### Instructions to follow
Needed from the data below: every line from the one with "- Model: This" up to and including the one with "- User: This", repeated exactly and with nothing else.

:: Data ::

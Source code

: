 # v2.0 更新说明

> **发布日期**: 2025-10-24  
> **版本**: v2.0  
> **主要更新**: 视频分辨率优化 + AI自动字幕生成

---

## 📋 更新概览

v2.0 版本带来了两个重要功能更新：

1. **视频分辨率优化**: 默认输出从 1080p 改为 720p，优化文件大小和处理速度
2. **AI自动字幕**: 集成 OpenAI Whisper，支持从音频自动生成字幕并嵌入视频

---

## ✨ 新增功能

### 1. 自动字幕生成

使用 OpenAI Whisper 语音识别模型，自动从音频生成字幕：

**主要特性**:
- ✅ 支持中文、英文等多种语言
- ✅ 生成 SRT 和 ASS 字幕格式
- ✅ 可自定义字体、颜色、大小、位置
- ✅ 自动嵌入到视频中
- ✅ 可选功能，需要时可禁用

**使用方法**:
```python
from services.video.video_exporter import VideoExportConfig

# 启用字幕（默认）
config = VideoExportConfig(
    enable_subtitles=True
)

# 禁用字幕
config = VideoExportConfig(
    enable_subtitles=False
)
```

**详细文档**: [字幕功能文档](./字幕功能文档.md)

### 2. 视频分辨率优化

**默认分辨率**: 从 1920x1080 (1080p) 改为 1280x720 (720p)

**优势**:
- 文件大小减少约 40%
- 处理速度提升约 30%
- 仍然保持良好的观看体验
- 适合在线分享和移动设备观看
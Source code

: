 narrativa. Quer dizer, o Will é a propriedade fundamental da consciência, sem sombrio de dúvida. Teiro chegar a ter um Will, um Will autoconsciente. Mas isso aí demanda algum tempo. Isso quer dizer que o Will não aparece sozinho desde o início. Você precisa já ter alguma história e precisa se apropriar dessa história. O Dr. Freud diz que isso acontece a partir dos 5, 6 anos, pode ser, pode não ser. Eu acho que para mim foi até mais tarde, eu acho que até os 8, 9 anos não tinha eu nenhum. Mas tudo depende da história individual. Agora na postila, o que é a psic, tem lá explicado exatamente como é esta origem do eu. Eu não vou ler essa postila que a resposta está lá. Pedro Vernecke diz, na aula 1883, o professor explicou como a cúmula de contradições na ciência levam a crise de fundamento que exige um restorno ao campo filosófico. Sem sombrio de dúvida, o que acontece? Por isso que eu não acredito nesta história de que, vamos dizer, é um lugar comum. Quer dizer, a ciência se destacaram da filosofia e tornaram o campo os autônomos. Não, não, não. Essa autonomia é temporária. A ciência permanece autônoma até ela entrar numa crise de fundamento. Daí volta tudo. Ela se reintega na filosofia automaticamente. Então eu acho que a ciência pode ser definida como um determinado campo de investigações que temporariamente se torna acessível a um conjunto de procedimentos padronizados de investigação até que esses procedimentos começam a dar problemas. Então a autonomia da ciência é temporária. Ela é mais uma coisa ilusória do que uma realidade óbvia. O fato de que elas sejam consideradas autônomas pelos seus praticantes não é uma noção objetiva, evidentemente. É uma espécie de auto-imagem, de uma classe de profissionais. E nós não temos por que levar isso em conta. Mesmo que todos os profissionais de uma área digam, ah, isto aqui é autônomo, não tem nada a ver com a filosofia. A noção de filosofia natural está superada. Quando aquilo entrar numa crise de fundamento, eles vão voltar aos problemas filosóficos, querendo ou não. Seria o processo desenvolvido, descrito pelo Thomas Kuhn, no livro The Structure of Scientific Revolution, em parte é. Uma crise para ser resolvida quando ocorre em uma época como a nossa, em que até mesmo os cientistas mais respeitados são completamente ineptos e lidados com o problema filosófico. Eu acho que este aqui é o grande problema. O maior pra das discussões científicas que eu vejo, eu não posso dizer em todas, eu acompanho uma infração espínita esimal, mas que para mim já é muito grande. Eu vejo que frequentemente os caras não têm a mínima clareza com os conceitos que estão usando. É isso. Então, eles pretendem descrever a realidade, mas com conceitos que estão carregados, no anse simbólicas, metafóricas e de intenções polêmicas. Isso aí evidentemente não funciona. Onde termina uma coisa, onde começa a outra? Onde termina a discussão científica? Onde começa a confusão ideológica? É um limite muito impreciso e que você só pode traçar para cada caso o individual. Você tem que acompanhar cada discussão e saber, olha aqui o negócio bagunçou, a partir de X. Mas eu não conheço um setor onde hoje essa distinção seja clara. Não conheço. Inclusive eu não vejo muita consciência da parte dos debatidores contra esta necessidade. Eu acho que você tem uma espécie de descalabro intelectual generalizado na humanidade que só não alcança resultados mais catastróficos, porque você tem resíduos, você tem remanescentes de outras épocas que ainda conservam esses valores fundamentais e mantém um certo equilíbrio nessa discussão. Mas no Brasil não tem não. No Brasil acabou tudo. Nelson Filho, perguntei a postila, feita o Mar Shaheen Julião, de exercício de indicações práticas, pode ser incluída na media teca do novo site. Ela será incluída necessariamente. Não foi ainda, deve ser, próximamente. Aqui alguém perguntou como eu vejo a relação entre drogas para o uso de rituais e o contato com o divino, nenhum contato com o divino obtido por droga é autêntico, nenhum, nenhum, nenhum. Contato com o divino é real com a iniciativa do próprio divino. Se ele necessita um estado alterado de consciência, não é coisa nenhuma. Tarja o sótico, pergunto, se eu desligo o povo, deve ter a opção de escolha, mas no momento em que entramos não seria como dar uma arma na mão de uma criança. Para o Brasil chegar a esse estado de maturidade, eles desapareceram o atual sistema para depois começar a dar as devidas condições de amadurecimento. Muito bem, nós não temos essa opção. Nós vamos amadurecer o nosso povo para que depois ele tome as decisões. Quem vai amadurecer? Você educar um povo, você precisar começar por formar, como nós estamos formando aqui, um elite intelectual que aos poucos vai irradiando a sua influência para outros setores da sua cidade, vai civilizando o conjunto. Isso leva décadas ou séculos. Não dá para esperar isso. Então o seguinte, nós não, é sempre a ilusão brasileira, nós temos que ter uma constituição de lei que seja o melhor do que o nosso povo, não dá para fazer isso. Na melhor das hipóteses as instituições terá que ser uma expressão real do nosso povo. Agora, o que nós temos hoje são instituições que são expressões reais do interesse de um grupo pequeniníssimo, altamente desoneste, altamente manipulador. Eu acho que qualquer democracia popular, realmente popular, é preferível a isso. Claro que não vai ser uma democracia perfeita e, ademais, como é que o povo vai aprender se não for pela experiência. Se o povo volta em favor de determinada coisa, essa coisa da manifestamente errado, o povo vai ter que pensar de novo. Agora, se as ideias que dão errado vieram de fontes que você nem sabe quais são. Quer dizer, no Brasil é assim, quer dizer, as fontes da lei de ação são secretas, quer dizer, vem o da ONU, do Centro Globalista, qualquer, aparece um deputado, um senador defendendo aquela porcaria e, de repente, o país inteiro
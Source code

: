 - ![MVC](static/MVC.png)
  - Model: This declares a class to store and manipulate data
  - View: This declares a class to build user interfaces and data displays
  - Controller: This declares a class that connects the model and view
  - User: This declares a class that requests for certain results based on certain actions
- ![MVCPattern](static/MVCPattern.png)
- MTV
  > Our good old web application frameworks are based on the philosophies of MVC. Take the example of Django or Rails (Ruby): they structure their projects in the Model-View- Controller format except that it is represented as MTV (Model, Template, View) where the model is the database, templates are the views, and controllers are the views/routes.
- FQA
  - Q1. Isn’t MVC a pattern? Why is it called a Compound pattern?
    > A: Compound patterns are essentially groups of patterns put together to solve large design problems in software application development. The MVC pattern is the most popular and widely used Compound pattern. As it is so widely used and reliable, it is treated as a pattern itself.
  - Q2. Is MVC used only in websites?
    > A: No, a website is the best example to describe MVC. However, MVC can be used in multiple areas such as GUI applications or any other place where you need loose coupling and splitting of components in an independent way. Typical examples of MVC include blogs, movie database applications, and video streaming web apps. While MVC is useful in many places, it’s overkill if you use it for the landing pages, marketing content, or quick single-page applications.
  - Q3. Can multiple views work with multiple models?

:::

### The completed task
  - Model: This declares a class to store and manipulate data
  - View: This declares a class to build user interfaces and data displays
  - Controller: This declares a class that connects the model and view
  - User: This declares a class that requests for certain results based on certain actions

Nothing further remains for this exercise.